During the second world war, my father passed many challenging exams and earned himself the opportunity to further his education at Columbia University. He flew over the Himalayas and waited in India for three months for the boat to arrive. It took him across the small seas and great ocean to New York City; that was the only way to avoid the war zone. He had great experiences at Columbia: he had many girlfriends, while my mother waited in China with my brother. (I was named after one of these girlfriends; I had wondered why my mother was always upset with my name.) But nevertheless my father remembered his wife and children. Instead of staying in the United States, he came back to his country when China was still in the midst of civil war. I admired his courage for taking up family responsibilities on his shoulders when they needed to relocate to Taiwan in 1949.

God blessed him with many more children and wealth in Taiwan. He worked very hard as a professor at NTU and founding principal of Taipei American School to provide for two families. All of us thank him for he never abandoning us, and even leaving some wealth to us. But none of us appreciated having to live in his house with the shadow of the other family. My half-brother openly told us that if he had the choice, he would have chosen never to have been born into this home.

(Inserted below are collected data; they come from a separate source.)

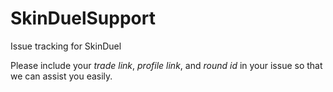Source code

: # SkinDuelSupport
Issue tracking for SkinDuel

Please include your *trade link*, *profile link*, and *round id* in your issue so that we can assist you easily.
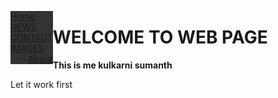 
<html>
<head>
<style>
  body {background-image: url('bbi.jpg');
  background-repeat: no-repeat;
  background-attachment: fixed;  
   background-size: 100% 100%;}
ul {
  list-style-type: none;
  margin: 0;
  padding: 0;
  float:left;
  overflow: hidden;
  background-color: #333;
}

li {
  float: left;
  border-right:1px solid #bbb;
}

li:last-child {
  border-right: none;
}

li a {
  display: block;
  color: white;
  text-align: center;
  padding: 14px 16px;
  text-decoration: none;
}

li a:hover:not(.active) {
  background-color: #111;
}

.active {
  background-color: #4CAF50;
}
</style>
</head>
<body>

<ul>
  <li><a class="active" href="#home">Home</a></li>
  <li><a href="about.html">NEWS</a></li>
  <li><a href="contacts.html">CONTACT</a></li>
  <li><a href="images.html">IMAGES</a></li>
  <li style="float:right"><a href="#about">About</a></li>
</ul>
<h1><b>WELCOME TO WEB PAGE</b></h1>
<p><b>This is me kulkarni sumanth</b></p>
<p1>Let it work first</p1>


</body>
</html>
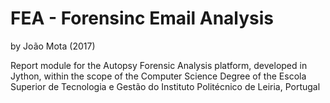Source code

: # FEA - Forensinc Email Analysis

by João Mota (2017)

Report module for the Autopsy Forensic Analysis platform, developed in Jython, within
the scope of the Computer Science Degree of the Escola Superior de Tecnologia e Gestão do
Instituto Politécnico de Leiria, Portugal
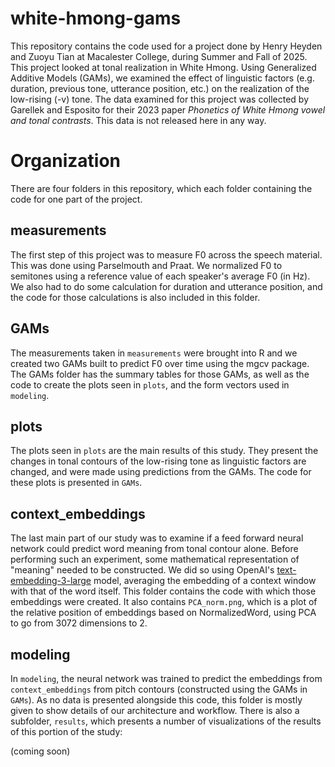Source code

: # white-hmong-gams

This repository contains the code used for a project done by Henry Heyden and Zuoyu Tian at Macalester College, during Summer and Fall of 2025. This project looked at tonal realization in White Hmong. Using Generalized Additive Models (GAMs), we examined the effect of linguistic factors (e.g. duration, previous tone, utterance position, etc.) on the realization of the low-rising (-v) tone. The data examined for this project was collected by Garellek and Esposito for their 2023 paper *Phonetics of White Hmong vowel and tonal contrasts*. This data is not released here in any way.

# Organization

There are four folders in this repository, which each folder containing the code for one part of the project.

## measurements

The first step of this project was to measure F0 across the speech material. This was done using Parselmouth and Praat. We normalized F0 to semitones using a reference value of each speaker's average F0 (in Hz). We also had to do some calculation for duration and utterance position, and the code for those calculations is also included in this folder.

## GAMs

The measurements taken in `measurements` were brought into R and we created two GAMs built to predict F0 over time using the mgcv package. The GAMs folder has the summary tables for those GAMs, as well as the code to create the plots seen in `plots`, and the form vectors used in `modeling`.

## plots

The plots seen in `plots` are the main results of this study. They present the changes in tonal contours of the low-rising tone as linguistic factors are changed, and were made using predictions from the GAMs. The code for these plots is presented in `GAMs`.

## context_embeddings

The last main part of our study was to examine if a feed forward neural network could predict word meaning from tonal contour alone. Before performing such an experiment, some mathematical representation of "meaning" needed to be constructed. We did so using OpenAI's [text-embedding-3-large](https://platform.openai.com/docs/models/text-embedding-3-large) model, averaging the embedding of a context window with that of the word itself. This folder contains the code with which those embeddings were created. It also contains `PCA_norm.png`, which is a plot of the relative position of embeddings based on NormalizedWord, using PCA to go from 3072 dimensions to 2.

## modeling

In `modeling`, the neural network was trained to predict the embeddings from `context_embeddings` from pitch contours (constructed using the GAMs in `GAMs`). As no data is presented alongside this code, this folder is mostly given to show details of our architecture and workflow. There is also a subfolder, `results`, which presents a number of visualizations of the results of this portion of the study:

(coming soon)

In 1997, my father's response to his faith was that it was "time to go back to church." He told me that he missed his mother so badly. He felt her calling in church, where he enjoyed old hymns from his childhood and the gentle calling from his mom. He told me that his friend 林語堂, a respected journalist, returned to church as a 60-year-old man. They shared the same province, background, and choice to avoid their parents' faith; but they also made the same choice to return. They both searched up and down the world, throughout all philosophies and religions. My father fell in love with many girls and made many mistakes, but God still loved him and allowed him to soar on eagles' wings. I praise my Lord as He has been gracious to my father, his children, grandchildren, and all his wives and girlfriends. Without my father's effort, God found many of us and has kept us well on earth. My father is ready to return to his heavenly home now.

Thank you for working so hard to raise us. May you rest in peace with your creator."